↓
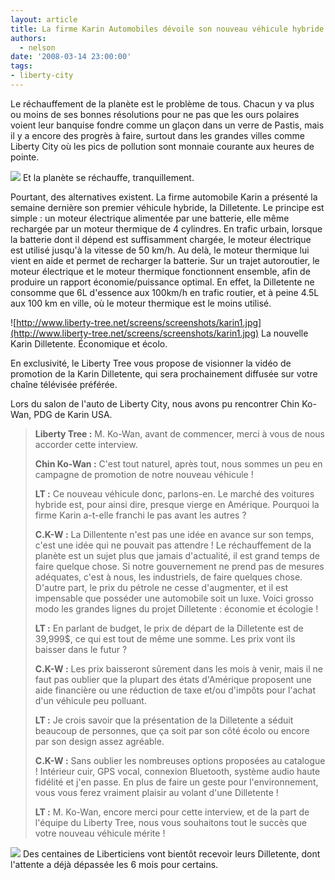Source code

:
 ```yaml
---
layout: article
title: La firme Karin Automobiles dévoile son nouveau véhicule hybride.
authors:
  - nelson
date: '2008-03-14 23:00:00'
tags:
- liberty-city
---
```


Le réchauffement de la planète est le problème de tous. Chacun y va plus ou moins de ses bonnes résolutions pour ne pas que les ours polaires voient leur banquise fondre comme un glaçon dans un verre de Pastis, mais il y a encore des progrès à faire, surtout dans les grandes villes comme Liberty City où les pics de pollution sont monnaie courante aux heures de pointe.

![](http://www.liberty-tree.net/screens/screenshots/karin2.jpg) 
Et la planète se réchauffe, tranquillement.

Pourtant, des alternatives existent. La firme automobile Karin a présenté la semaine dernière son premier véhicule hybride, la Dilletente. Le principe est simple : un moteur électrique alimentée par une batterie, elle même rechargée par un moteur thermique de 4 cylindres. En trafic urbain, lorsque la batterie dont il dépend est suffisamment chargée, le moteur électrique est utilisé jusqu'à la vitesse de 50 km/h. Au delà, le moteur thermique lui vient en aide et permet de recharger la batterie. Sur un trajet autoroutier, le moteur électrique et le moteur thermique fonctionnent ensemble, afin de produire un rapport économie/puissance optimal. En effet, la Dilletente ne consomme que 6L d'essence aux 100km/h en trafic routier, et à peine 4.5L aux 100 km en ville, où le moteur thermique est le moins utilisé.

![http://www.liberty-tree.net/screens/screenshots/karin1.jpg](http://www.liberty-tree.net/screens/screenshots/karin1.jpg) 
La nouvelle Karin Dilletente. Économique et écolo.

En exclusivité, le Liberty Tree vous propose de visionner la vidéo de promotion de la Karin Dilletente, qui sera prochainement diffusée sur votre chaîne télévisée préférée.

Lors du salon de l'auto de Liberty City, nous avons pu rencontrer Chin Ko-Wan, PDG de Karin USA.

> **Liberty Tree :** M. Ko-Wan, avant de commencer, merci à vous de nous accorder cette interview.
> 
> **Chin Ko-Wan :** C'est tout naturel, après tout, nous sommes un peu en campagne de promotion de notre nouveau véhicule !
> 
> **LT :** Ce nouveau véhicule donc, parlons-en. Le marché des voitures hybride est, pour ainsi dire, presque vierge en Amérique. Pourquoi la firme Karin a-t-elle franchi le pas avant les autres ?
> 
> **C.K-W :** La Dillentente n'est pas une idée en avance sur son temps, c'est une idée qui ne pouvait pas attendre ! Le réchauffement de la planète est un sujet plus que jamais d'actualité, il est grand temps de faire quelque chose. Si notre gouvernement ne prend pas de mesures adéquates, c'est à nous, les industriels, de faire quelques chose. D'autre part, le prix du pétrole ne cesse d'augmenter, et il est impensable que posséder une automobile soit un luxe. Voici grosso modo les grandes lignes du projet Dilletente : économie et écologie !
> 
> **LT :** En parlant de budget, le prix de départ de la Dilletente est de 39,999$, ce qui est tout de même une somme. Les prix vont ils baisser dans le futur ?
> 
> **C.K-W :** Les prix baisseront sûrement dans les mois à venir, mais il ne faut pas oublier que la plupart des états d'Amérique proposent une aide financière ou une réduction de taxe et/ou d'impôts pour l'achat d'un véhicule peu polluant.
> 
> **LT :** Je crois savoir que la présentation de la Dilletente a séduit beaucoup de personnes, que ça soit par son côté écolo ou encore par son design assez agréable.
> 
> **C.K-W :** Sans oublier les nombreuses options proposées au catalogue ! Intérieur cuir, GPS vocal, connexion Bluetooth, système audio haute fidélité et j'en passe. En plus de faire un geste pour l'environnement, vous vous ferez vraiment plaisir au volant d'une Dilletente !
> 
> **LT :** M. Ko-Wan, encore merci pour cette interview, et de la part de l'équipe du Liberty Tree, nous vous souhaitons tout le succès que votre nouveau véhicule mérite !

![](http://www.liberty-tree.net/screens/screenshots/karin3.jpg) 
Des centaines de Liberticiens vont bientôt recevoir leurs Dilletente, dont l'attente a déjà dépassée les 6 mois pour certains.
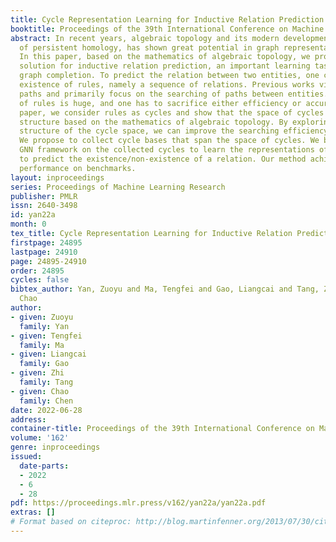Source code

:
 ```yaml
---
title: Cycle Representation Learning for Inductive Relation Prediction
booktitle: Proceedings of the 39th International Conference on Machine Learning
abstract: In recent years, algebraic topology and its modern development, the theory
  of persistent homology, has shown great potential in graph representation learning.
  In this paper, based on the mathematics of algebraic topology, we propose a novel
  solution for inductive relation prediction, an important learning task for knowledge
  graph completion. To predict the relation between two entities, one can use the
  existence of rules, namely a sequence of relations. Previous works view rules as
  paths and primarily focus on the searching of paths between entities. The space
  of rules is huge, and one has to sacrifice either efficiency or accuracy. In this
  paper, we consider rules as cycles and show that the space of cycles has a unique
  structure based on the mathematics of algebraic topology. By exploring the linear
  structure of the cycle space, we can improve the searching efficiency of rules.
  We propose to collect cycle bases that span the space of cycles. We build a novel
  GNN framework on the collected cycles to learn the representations of cycles, and
  to predict the existence/non-existence of a relation. Our method achieves state-of-the-art
  performance on benchmarks.
layout: inproceedings
series: Proceedings of Machine Learning Research
publisher: PMLR
issn: 2640-3498
id: yan22a
month: 0
tex_title: Cycle Representation Learning for Inductive Relation Prediction
firstpage: 24895
lastpage: 24910
page: 24895-24910
order: 24895
cycles: false
bibtex_author: Yan, Zuoyu and Ma, Tengfei and Gao, Liangcai and Tang, Zhi and Chen,
  Chao
author:
- given: Zuoyu
  family: Yan
- given: Tengfei
  family: Ma
- given: Liangcai
  family: Gao
- given: Zhi
  family: Tang
- given: Chao
  family: Chen
date: 2022-06-28
address:
container-title: Proceedings of the 39th International Conference on Machine Learning
volume: '162'
genre: inproceedings
issued:
  date-parts:
  - 2022
  - 6
  - 28
pdf: https://proceedings.mlr.press/v162/yan22a/yan22a.pdf
extras: []
# Format based on citeproc: http://blog.martinfenner.org/2013/07/30/citeproc-yaml-for-bibliographies/
---
```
↑
**WHAT THE TASK ASKS:** Each line that holds the word "mathematics" should be extracted from the records.

**RESPONSE AREA:**
  In this paper, based on the mathematics of algebraic topology, we propose a novel
  structure based on the mathematics of algebraic topology. By exploring the linear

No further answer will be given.